Dawn had barely broken when my phone jolted me awake. I fumbled for it, bleary-eyed, my heart pounding with sudden alertness.
"Olivia, it's go time! Get over here," Ava said, urgent and sharp.
"Okay, I'm on my way." I kicked off the tangled sheets and scrambled into my jeans and a sweater, yanking my hair back into a ponytail. With one swift move, I grabbed my shoes and turned back to my husband. I’d been sleeping hard. I didn’t remember him coming home at all. "Sam," I whispered, pressing a kiss to his cheek. His eyes cracked open, dark blue and sleepy. "It's time. Ava needs me."
"Be careful," he mumbled, reaching up to brush a thumb across my cheek before rolling over for his day of sleep.
I nodded, already halfway out the door. In the kitchen, Luci and Phira were making coffee.
"Guys, Sammie needs to get to camp. I have to go," I said, slipping on my shoes.
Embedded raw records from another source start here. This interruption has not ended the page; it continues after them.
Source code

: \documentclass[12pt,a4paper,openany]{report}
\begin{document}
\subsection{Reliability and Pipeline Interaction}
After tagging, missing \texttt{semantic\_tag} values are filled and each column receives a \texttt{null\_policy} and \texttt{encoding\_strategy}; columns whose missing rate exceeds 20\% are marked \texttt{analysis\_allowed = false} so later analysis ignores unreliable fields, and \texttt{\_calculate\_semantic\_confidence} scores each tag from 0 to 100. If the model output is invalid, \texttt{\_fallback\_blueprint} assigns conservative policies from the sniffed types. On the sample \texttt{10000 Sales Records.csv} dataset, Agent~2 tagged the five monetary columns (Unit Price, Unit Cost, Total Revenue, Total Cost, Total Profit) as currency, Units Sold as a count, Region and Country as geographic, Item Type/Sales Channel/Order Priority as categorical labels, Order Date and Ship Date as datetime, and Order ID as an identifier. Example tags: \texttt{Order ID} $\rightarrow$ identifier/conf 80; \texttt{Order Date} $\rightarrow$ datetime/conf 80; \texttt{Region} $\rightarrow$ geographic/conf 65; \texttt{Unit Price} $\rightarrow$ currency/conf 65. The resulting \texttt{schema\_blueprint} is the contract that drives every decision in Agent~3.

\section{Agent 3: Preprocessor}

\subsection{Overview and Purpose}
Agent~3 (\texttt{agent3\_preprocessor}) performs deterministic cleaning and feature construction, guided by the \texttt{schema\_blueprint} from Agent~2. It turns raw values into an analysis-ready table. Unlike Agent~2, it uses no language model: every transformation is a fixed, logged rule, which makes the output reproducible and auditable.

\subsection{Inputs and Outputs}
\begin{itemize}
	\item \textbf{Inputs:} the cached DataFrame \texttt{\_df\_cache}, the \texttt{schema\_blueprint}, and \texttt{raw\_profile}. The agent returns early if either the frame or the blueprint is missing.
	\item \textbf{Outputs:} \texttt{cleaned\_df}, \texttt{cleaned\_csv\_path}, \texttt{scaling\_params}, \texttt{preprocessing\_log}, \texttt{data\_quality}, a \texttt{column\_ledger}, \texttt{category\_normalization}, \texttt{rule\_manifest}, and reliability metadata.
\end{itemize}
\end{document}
"Leave it to us," Phira said with a reassuring smile.
"Go do what you need to," Lucifer added.
"Thanks." I didn't linger. I focused my energy, the familiar tingle of magic at my fingertips. A portal opened up with a ripple in the air, and I stepped through it without looking back, landing on Ava's doorstep.
Ava and Drew were geared up and waiting, tense but ready.
"Melody’s. Now," Ava commanded.
"Got it." Another portal swirled to life, this time opening at Melody's place. The coven leader stepped through without hesitation, her eyes wide but determined.
"Where to?" I asked, closing the gap between worlds.
"Shipton Park, by the founding fathers' statues," Ava replied, her gaze locked onto mine.
"Let's move." Without further ado, we all stepped through the final portal.
The park was quiet except for a handful of joggers who had stopped in their tracks, staring at something bizarre. I glanced at what held their attention—to uh, what?
It looked like four ghosts doing the YMCA dance. That was a new one, even for Shipton Harbor.
We stood there, rooted to the spot as a group of spectral figures struck poses straight out of a disco routine, right in front of Shipton's stony founding fathers. The joggers' eyes were saucers, and I'd bet my last wand they weren't thinking about their morning sprints anymore.
"Quick, the tracking spell," I snapped out of the frozen tableau. Realizing time was slipping like sand through our fingers, I nudged Ava into action.
Melody approached the joggers with her hands raised in a calming gesture. "Don't worry, just some... unusual local wildlife," she said with a chuckle. They nodded, bemused, as she gently led them away from the spectacle.
Ava was already murmuring the incantation, her fingers dancing through the air. The ghosts flickered once, twice, then vanished like smoke on the wind, leaving behind a trail only Ava could see.
I huffed, trying to keep up. Ava was freaking moving. "You'd think after all this time, we witches would've come up with a fitness spell or something," I panted, half-joking, half serious.
Drew shot me a glance, his teal-blue gaze twinkling with amusement. "Witches not quite as in shape as hunters?" he said back, a sly grin spreading across his face.
"Ha. Ha," I managed between breaths, rolling my eyes but smiling despite myself. We continued on, threading our way through the town, the magic pulling us like an invisible thread towards the unknown.
13
AVA
The tracking spell led us to a modest single-story house, the kind that blends into suburban anonymity. There was a moving truck in the driveway and a teenager lugged a cardboard box toward the open front door.
"Hey there," Drew called out, stepping toward him, his sheriff’s badge already in hand. "Can we have a word?"
The kid looked up, puzzled, then glanced over at the woman by the truck, presumably his mom, as she hoisted a box labeled 'kitchen stuff'. She set it down and walked over, glancing to Drew's badge, then to me, Ava, and back to her son.
"Is something wrong?" Her voice pitched with concern.